TASK OBJECTIVE:
An exact reproduction of the entries is needed. Keep all pictures out of it.

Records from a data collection
======
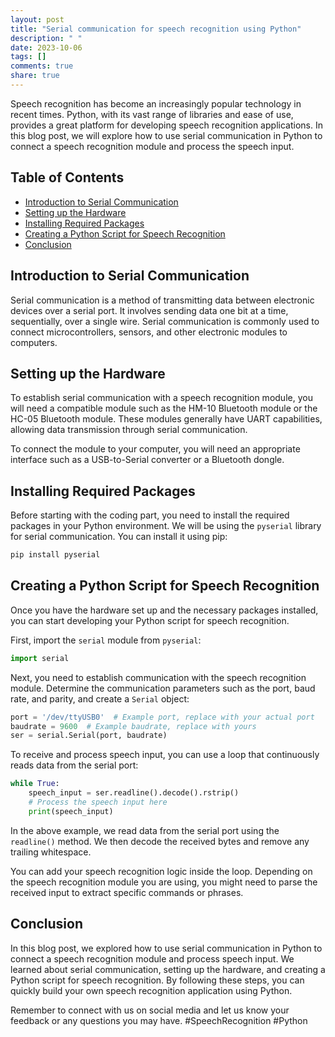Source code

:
```yaml
---
layout: post
title: "Serial communication for speech recognition using Python"
description: " "
date: 2023-10-06
tags: []
comments: true
share: true
---
```


Speech recognition has become an increasingly popular technology in recent times. Python, with its vast range of libraries and ease of use, provides a great platform for developing speech recognition applications. In this blog post, we will explore how to use serial communication in Python to connect a speech recognition module and process the speech input.

## Table of Contents
- [Introduction to Serial Communication](#introduction-to-serial-communication)
- [Setting up the Hardware](#setting-up-the-hardware)
- [Installing Required Packages](#installing-required-packages)
- [Creating a Python Script for Speech Recognition](#creating-a-python-script-for-speech-recognition)
- [Conclusion](#conclusion)

## Introduction to Serial Communication

Serial communication is a method of transmitting data between electronic devices over a serial port. It involves sending data one bit at a time, sequentially, over a single wire. Serial communication is commonly used to connect microcontrollers, sensors, and other electronic modules to computers.

## Setting up the Hardware

To establish serial communication with a speech recognition module, you will need a compatible module such as the HM-10 Bluetooth module or the HC-05 Bluetooth module. These modules generally have UART capabilities, allowing data transmission through serial communication.

To connect the module to your computer, you will need an appropriate interface such as a USB-to-Serial converter or a Bluetooth dongle.

## Installing Required Packages

Before starting with the coding part, you need to install the required packages in your Python environment. We will be using the `pyserial` library for serial communication. You can install it using pip:

```python
pip install pyserial
```

## Creating a Python Script for Speech Recognition

Once you have the hardware set up and the necessary packages installed, you can start developing your Python script for speech recognition.

First, import the `serial` module from `pyserial`:

```python
import serial
```

Next, you need to establish communication with the speech recognition module. Determine the communication parameters such as the port, baud rate, and parity, and create a `Serial` object:

```python
port = '/dev/ttyUSB0'  # Example port, replace with your actual port
baudrate = 9600  # Example baudrate, replace with yours
ser = serial.Serial(port, baudrate)
```

To receive and process speech input, you can use a loop that continuously reads data from the serial port:

```python
while True:
    speech_input = ser.readline().decode().rstrip()
    # Process the speech input here
    print(speech_input)
```

In the above example, we read data from the serial port using the `readline()` method. We then decode the received bytes and remove any trailing whitespace.

You can add your speech recognition logic inside the loop. Depending on the speech recognition module you are using, you might need to parse the received input to extract specific commands or phrases.

## Conclusion

In this blog post, we explored how to use serial communication in Python to connect a speech recognition module and process speech input. We learned about serial communication, setting up the hardware, and creating a Python script for speech recognition. By following these steps, you can quickly build your own speech recognition application using Python.

Remember to connect with us on social media and let us know your feedback or any questions you may have. #SpeechRecognition #Python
======
EXERCISE RESULT:
Source code

:
```yaml
---
layout: post
title: "Serial communication for speech recognition using Python"
description: " "
date: 2023-10-06
tags: []
comments: true
share: true
---
```


Speech recognition has become an increasingly popular technology in recent times. Python, with its vast range of libraries and ease of use, provides a great platform for developing speech recognition applications. In this blog post, we will explore how to use serial communication in Python to connect a speech recognition module and process the speech input.

## Table of Contents
- [Introduction to Serial Communication](#introduction-to-serial-communication)
- [Setting up the Hardware](#setting-up-the-hardware)
- [Installing Required Packages](#installing-required-packages)
- [Creating a Python Script for Speech Recognition](#creating-a-python-script-for-speech-recognition)
- [Conclusion](#conclusion)

## Introduction to Serial Communication

Serial communication is a method of transmitting data between electronic devices over a serial port. It involves sending data one bit at a time, sequentially, over a single wire. Serial communication is commonly used to connect microcontrollers, sensors, and other electronic modules to computers.

## Setting up the Hardware

To establish serial communication with a speech recognition module, you will need a compatible module such as the HM-10 Bluetooth module or the HC-05 Bluetooth module. These modules generally have UART capabilities, allowing data transmission through serial communication.

To connect the module to your computer, you will need an appropriate interface such as a USB-to-Serial converter or a Bluetooth dongle.

## Installing Required Packages

Before starting with the coding part, you need to install the required packages in your Python environment. We will be using the `pyserial` library for serial communication. You can install it using pip:

```python
pip install pyserial
```

## Creating a Python Script for Speech Recognition

Once you have the hardware set up and the necessary packages installed, you can start developing your Python script for speech recognition.

First, import the `serial` module from `pyserial`:

```python
import serial
```

Next, you need to establish communication with the speech recognition module. Determine the communication parameters such as the port, baud rate, and parity, and create a `Serial` object:

```python
port = '/dev/ttyUSB0'  # Example port, replace with your actual port
baudrate = 9600  # Example baudrate, replace with yours
ser = serial.Serial(port, baudrate)
```

To receive and process speech input, you can use a loop that continuously reads data from the serial port:

```python
while True:
    speech_input = ser.readline().decode().rstrip()
    # Process the speech input here
    print(speech_input)
```

In the above example, we read data from the serial port using the `readline()` method. We then decode the received bytes and remove any trailing whitespace.

You can add your speech recognition logic inside the loop. Depending on the speech recognition module you are using, you might need to parse the received input to extract specific commands or phrases.

## Conclusion

In this blog post, we explored how to use serial communication in Python to connect a speech recognition module and process speech input. We learned about serial communication, setting up the hardware, and creating a Python script for speech recognition. By following these steps, you can quickly build your own speech recognition application using Python.

Remember to connect with us on social media and let us know your feedback or any questions you may have. #SpeechRecognition #Python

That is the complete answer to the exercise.